- _Exercise objective_
Lift out, unaltered, the lines of the material below between the line holding "extensive hands-on experience" and the line holding "and TensorFlow (3rd", counting both.

Content starts

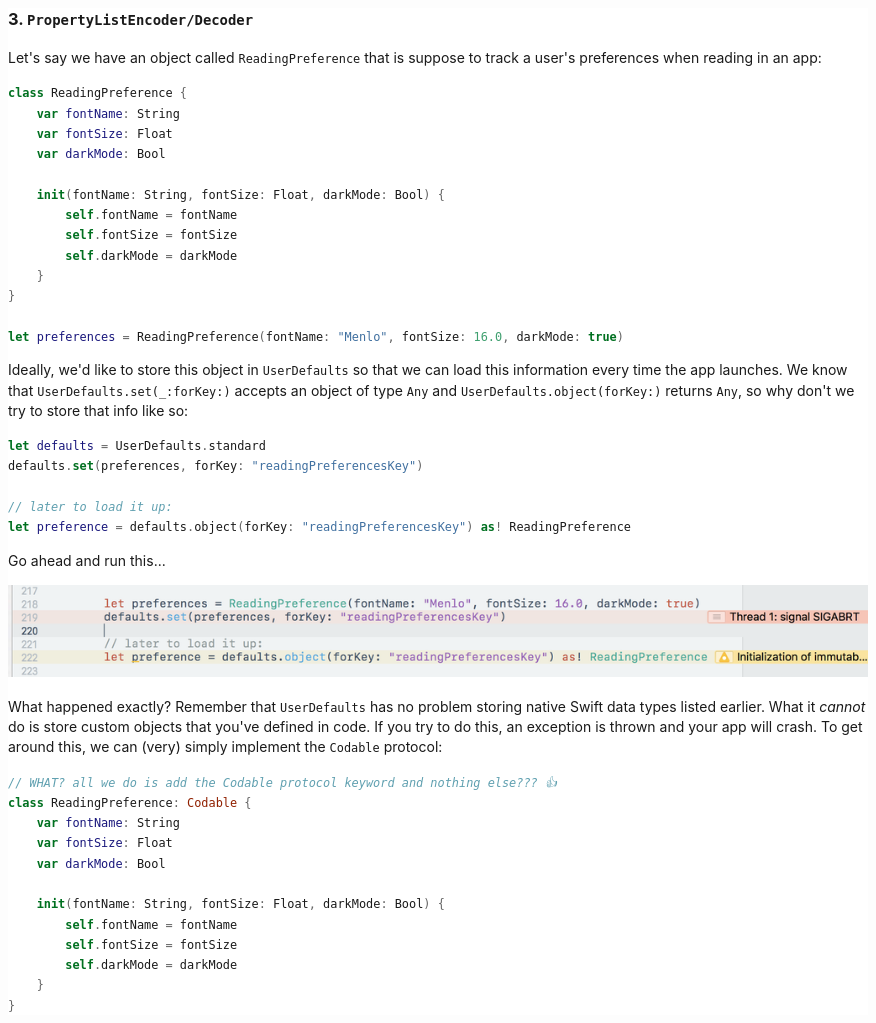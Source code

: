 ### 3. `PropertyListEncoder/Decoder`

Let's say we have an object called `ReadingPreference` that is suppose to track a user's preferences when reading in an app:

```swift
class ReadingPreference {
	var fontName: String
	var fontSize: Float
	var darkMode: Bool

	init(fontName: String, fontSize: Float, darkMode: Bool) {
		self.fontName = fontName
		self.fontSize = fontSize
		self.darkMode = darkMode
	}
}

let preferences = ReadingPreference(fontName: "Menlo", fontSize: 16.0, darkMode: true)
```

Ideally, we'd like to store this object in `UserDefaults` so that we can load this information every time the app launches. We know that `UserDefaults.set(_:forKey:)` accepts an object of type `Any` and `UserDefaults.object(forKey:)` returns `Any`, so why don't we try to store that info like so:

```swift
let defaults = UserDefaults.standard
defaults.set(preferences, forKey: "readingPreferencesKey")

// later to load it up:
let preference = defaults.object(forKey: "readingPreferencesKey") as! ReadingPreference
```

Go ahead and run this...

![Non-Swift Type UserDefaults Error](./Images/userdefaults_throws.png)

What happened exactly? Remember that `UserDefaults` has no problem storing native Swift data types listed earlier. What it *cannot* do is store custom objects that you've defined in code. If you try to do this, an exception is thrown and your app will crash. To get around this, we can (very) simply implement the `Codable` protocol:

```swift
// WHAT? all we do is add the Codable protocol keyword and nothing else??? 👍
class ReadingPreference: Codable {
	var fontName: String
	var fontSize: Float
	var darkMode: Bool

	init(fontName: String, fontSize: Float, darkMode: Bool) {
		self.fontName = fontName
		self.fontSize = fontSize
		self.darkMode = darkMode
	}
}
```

Content ends
Content starts

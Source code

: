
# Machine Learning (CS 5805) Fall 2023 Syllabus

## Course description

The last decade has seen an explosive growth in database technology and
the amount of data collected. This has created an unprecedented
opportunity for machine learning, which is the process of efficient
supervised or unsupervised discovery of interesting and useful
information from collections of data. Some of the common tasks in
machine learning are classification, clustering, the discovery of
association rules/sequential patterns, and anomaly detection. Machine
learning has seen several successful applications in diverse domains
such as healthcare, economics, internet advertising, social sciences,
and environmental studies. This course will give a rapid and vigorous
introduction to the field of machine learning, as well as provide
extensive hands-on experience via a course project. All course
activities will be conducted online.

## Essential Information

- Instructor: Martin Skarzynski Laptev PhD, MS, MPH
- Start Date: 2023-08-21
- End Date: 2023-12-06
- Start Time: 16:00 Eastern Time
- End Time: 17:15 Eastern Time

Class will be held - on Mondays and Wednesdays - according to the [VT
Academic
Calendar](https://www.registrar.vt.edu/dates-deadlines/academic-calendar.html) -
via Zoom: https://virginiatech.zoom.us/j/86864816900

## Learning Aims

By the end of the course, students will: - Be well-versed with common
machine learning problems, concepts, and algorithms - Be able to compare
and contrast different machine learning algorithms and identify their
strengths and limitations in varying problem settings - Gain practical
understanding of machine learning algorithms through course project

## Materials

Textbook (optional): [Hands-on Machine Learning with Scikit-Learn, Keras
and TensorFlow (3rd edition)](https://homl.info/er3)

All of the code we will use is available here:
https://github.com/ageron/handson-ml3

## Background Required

Content ends

- _Solution_
extensive hands-on experience via a course project. All course
activities will be conducted online.

## Essential Information

- Instructor: Martin Skarzynski Laptev PhD, MS, MPH
- Start Date: 2023-08-21
- End Date: 2023-12-06
- Start Time: 16:00 Eastern Time
- End Time: 17:15 Eastern Time

Class will be held - on Mondays and Wednesdays - according to the [VT
Academic
Calendar](https://www.registrar.vt.edu/dates-deadlines/academic-calendar.html) -
via Zoom: https://virginiatech.zoom.us/j/86864816900

## Learning Aims

By the end of the course, students will: - Be well-versed with common
machine learning problems, concepts, and algorithms - Be able to compare
and contrast different machine learning algorithms and identify their
strengths and limitations in varying problem settings - Gain practical
understanding of machine learning algorithms through course project

## Materials

Textbook (optional): [Hands-on Machine Learning with Scikit-Learn, Keras
and TensorFlow (3rd edition)](https://homl.info/er3)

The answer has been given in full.